This was an experiment to see if a method I'd thought up could achieve the powerful capability of backtracking regex implementations without the exponential-time downside. The result appears to achieve worst-case low polynomial time in relation to the text evaluated.

The line of logic this project was started to test is the following:

According to all sources I've seen on backreferences, a backreference simply looks for the result of the capture group it is bound to. i.e. a regex "(\w*)\1" would match all groupings of the same word twice with no spacing, e.g 'catcat', 'abcabc', etc.

Considering how we would normally construct a DFA, this type of behavior would be impossible; when construction is done, the DFA is static.

capture group      backreference
((a)->(b)->(c)->)->[???????????????]

There is quite literally no way a statically-constructed DFA can determine what a backreference could be, ever, which is especially problematic when you consider that backreferences are very commonly utilized nowadays.

However, if we take away the restriction that the DFA is only statically-constructed, a new option immediately pops from the aether:

capture group      backreference
((a)->(b)->(c)->)->[               ]
^

capture group      backreference
((a)->(b)->(c)->)->[(a)->          ]
  ^

capture group      backreference
((a)->(b)->(c)->)->[(a)->(b)->     ]
       ^

capture group      backreference
((a)->(b)->(c)->)->[(a)->(b)->(c)->]
            ^

... We can simply construct more nodes and add them into the graph dynamically!

As far as I can tell, the logic for this is sound for all regular backreferential inputs, and yields O(2N) time in reference to the constructed substring.
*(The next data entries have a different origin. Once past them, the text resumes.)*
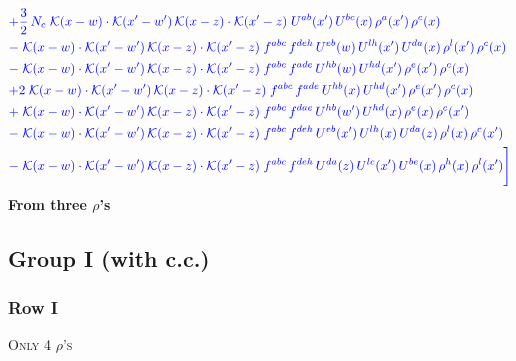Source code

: \documentclass[9pt]{article}
\numberwithin{equation}{section}
\begin{document}
\begin{align}
&{\color{blue}+\frac{3}{2}\,N_c\;\mathcal{K}(x-w)\cdot\mathcal{K}(x'-w')\,\mathcal{K}(x-z)\cdot\mathcal{K}(x'-z)\;U^{ab}(x')\,U^{bc}(x)\,\rho^{a}(x')\,\rho^{c}(x)}\notag\\
&{\color{blue}-\;\mathcal{K}(x-w)\cdot\mathcal{K}(x'-w')\,\mathcal{K}(x-z)\cdot\mathcal{K}(x'-z)\;f^{abc}\,f^{deh}\,U^{eb}(w)\,U^{lh}(x')\,U^{da}(x)\,\rho^{l}(x')\,\rho^{c}(x)}\notag\\
&{\color{blue}-\;\mathcal{K}(x-w)\cdot\mathcal{K}(x'-w')\,\mathcal{K}(x-z)\cdot\mathcal{K}(x'-z)\;f^{abc}\,f^{ade}\,U^{hb}(w)\,U^{hd}(x')\,\rho^{e}(x')\,\rho^{c}(x)}\notag\\
&{\color{blue}+2\;\mathcal{K}(x-w)\cdot\mathcal{K}(x'-w')\,\mathcal{K}(x-z)\cdot\mathcal{K}(x'-z)\;f^{abc}\,f^{ade}\,U^{hb}(x)\,U^{hd}(x')\,\rho^{e}(x')\,\rho^{c}(x)}\notag\\
&{\color{blue}+\;\mathcal{K}(x-w)\cdot\mathcal{K}(x'-w')\,\mathcal{K}(x-z)\cdot\mathcal{K}(x'-z)\;f^{abc}\,f^{dae}\,U^{hb}(w')\,U^{hd}(x)\,\rho^{e}(x)\,\rho^{c}(x')}\notag\\
&{\color{blue}-\;\mathcal{K}(x-w)\cdot\mathcal{K}(x'-w')\,\mathcal{K}(x-z)\cdot\mathcal{K}(x'-z)\;f^{abc}\,f^{deh}\,U^{eb}(x')\,U^{lh}(x)\,U^{da}(z)\,\rho^{l}(x)\,\rho^{c}(x')}\notag\\
&{\color{blue}-\;\mathcal{K}(x-w)\cdot\mathcal{K}(x'-w')\,\mathcal{K}(x-z)\cdot\mathcal{K}(x'-z)\;f^{abc}\,f^{deh}\,U^{da}(z)\,U^{lc}(x')\,U^{be}(x)\,\rho^{h}(x)\,\rho^{l}(x')}{\color{blue}\Bigg]}
\end{align}
\textbf{From three $\rho$'s}
\subsection{Group I (with c.c.)}
\subsubsection{Row I}
\textsc{Only 4 $\rho$'s}
\end{document}
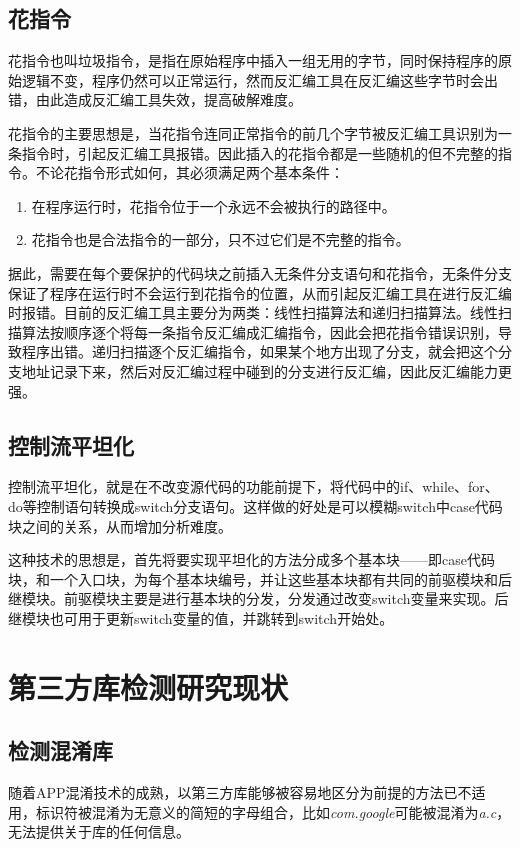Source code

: \subsection{花指令}
花指令也叫垃圾指令，是指在原始程序中插入一组无用的字节，同时保持程序的原始逻辑不变，程序仍然可以正常运行，然而反汇编工具在反汇编这些字节时会出错，由此造成反汇编工具失效，提高破解难度\cite{and}。

花指令的主要思想是，当花指令连同正常指令的前几个字节被反汇编工具识别为一条指令时，引起反汇编工具报错。因此插入的花指令都是一些随机的但不完整的指令。不论花指令形式如何，其必须满足两个基本条件：
\begin{enumerate}
\item{在程序运行时，花指令位于一个永远不会被执行的路径中。}
\item{花指令也是合法指令的一部分，只不过它们是不完整的指令。}
\end{enumerate}

据此，需要在每个要保护的代码块之前插入无条件分支语句和花指令，无条件分支保证了程序在运行时不会运行到花指令的位置，从而引起反汇编工具在进行反汇编时报错。目前的反汇编工具主要分为两类：线性扫描算法和递归扫描算法。线性扫描算法按顺序逐个将每一条指令反汇编成汇编指令，因此会把花指令错误识别，导致程序出错\cite{huazhiling}。递归扫描逐个反汇编指令，如果某个地方出现了分支，就会把这个分支地址记录下来，然后对反汇编过程中碰到的分支进行反汇编，因此反汇编能力更强。

\subsection{控制流平坦化}
控制流平坦化，就是在不改变源代码的功能前提下，将代码中的if、while、for、do等控制语句转换成switch分支语句。这样做的好处是可以模糊switch中case代码块之间的关系，从而增加分析难度\cite{balachandran2016control}\cite{laszlo2009obfuscating}。

这种技术的思想是，首先将要实现平坦化的方法分成多个基本块——即case代码块，和一个入口块，为每个基本块编号，并让这些基本块都有共同的前驱模块和后继模块。前驱模块主要是进行基本块的分发，分发通过改变switch变量来实现。后继模块也可用于更新switch变量的值，并跳转到switch开始处\cite{王柯林2021基于随机森林的抗混淆}。





\section{第三方库检测研究现状}

\subsection{检测混淆库}
随着APP混淆技术的成熟，以第三方库能够被容易地区分为前提的方法已不适用，标识符被混淆为无意义的简短的字母组合，比如\textit{com.google}可能被混淆为\textit{a.c}，无法提供关于库的任何信息。



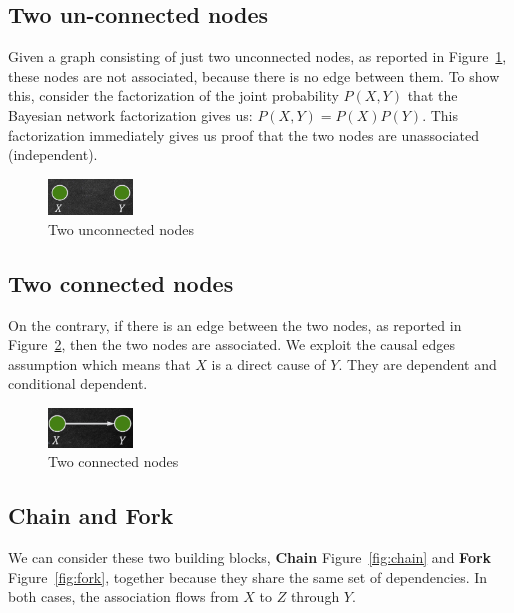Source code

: \subsection{Two un-connected nodes}
Given a graph consisting of just two unconnected nodes, as reported in Figure~\ref{fig:two_unconnected_nodes},
these nodes are not associated, because there is no edge between them. To show
this, consider the factorization of the joint probability $P(X, Y)$ that the
Bayesian network factorization gives us: $P(X, Y) = P(X)P(Y)$. This factorization
immediately gives us proof that the two nodes are unassociated (independent).

\begin{figure}[!ht]
    \centering
    \includegraphics[width=0.2\textwidth]{img/flow/two_unconnected_nodes.png}
    \caption{Two unconnected nodes}
    \label{fig:two_unconnected_nodes}
\end{figure}
\subsection{Two connected nodes}
On the contrary, if there is an edge between the two nodes, as reported in Figure~\ref{fig:two_connected_nodes},
then the two nodes are associated. We exploit the causal edges assumption which
means that $X$ is a direct cause of $Y$. They are dependent and conditional dependent.

\begin{figure}[!ht]
    \centering
    \includegraphics[width=0.2\textwidth]{img/flow/two_connected_nodes.png}
    \caption{Two connected nodes}
    \label{fig:two_connected_nodes}
\end{figure}

\subsection{Chain and Fork}
We can consider these two building blocks, \textbf{Chain} Figure~\ref{fig:chain}
and \textbf{Fork} Figure~\ref{fig:fork}, together because they share the same
set of dependencies. In both cases, the association flows from $X$ to $Z$ through
$Y$.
Additionally, if you add the extra caveat that entry into the 'backreference graph' fails if the capture has not been reached or did not succeed, you get complete feature parity with backreferences in backtracking systems. Backrefs, Forward Refs, Nested Refs, the whole gamut.

In reality, of course, the system does not add to the graph dynamically. Instead, there is a special type of node which checks the final capture data itself. If the capture is in a fail state (i.e. it has not been reached yet, or has failed), the backreference node is not enterable. Otherwise, it does a simple check of the substring to see if it's been met, and if so it is then enterable.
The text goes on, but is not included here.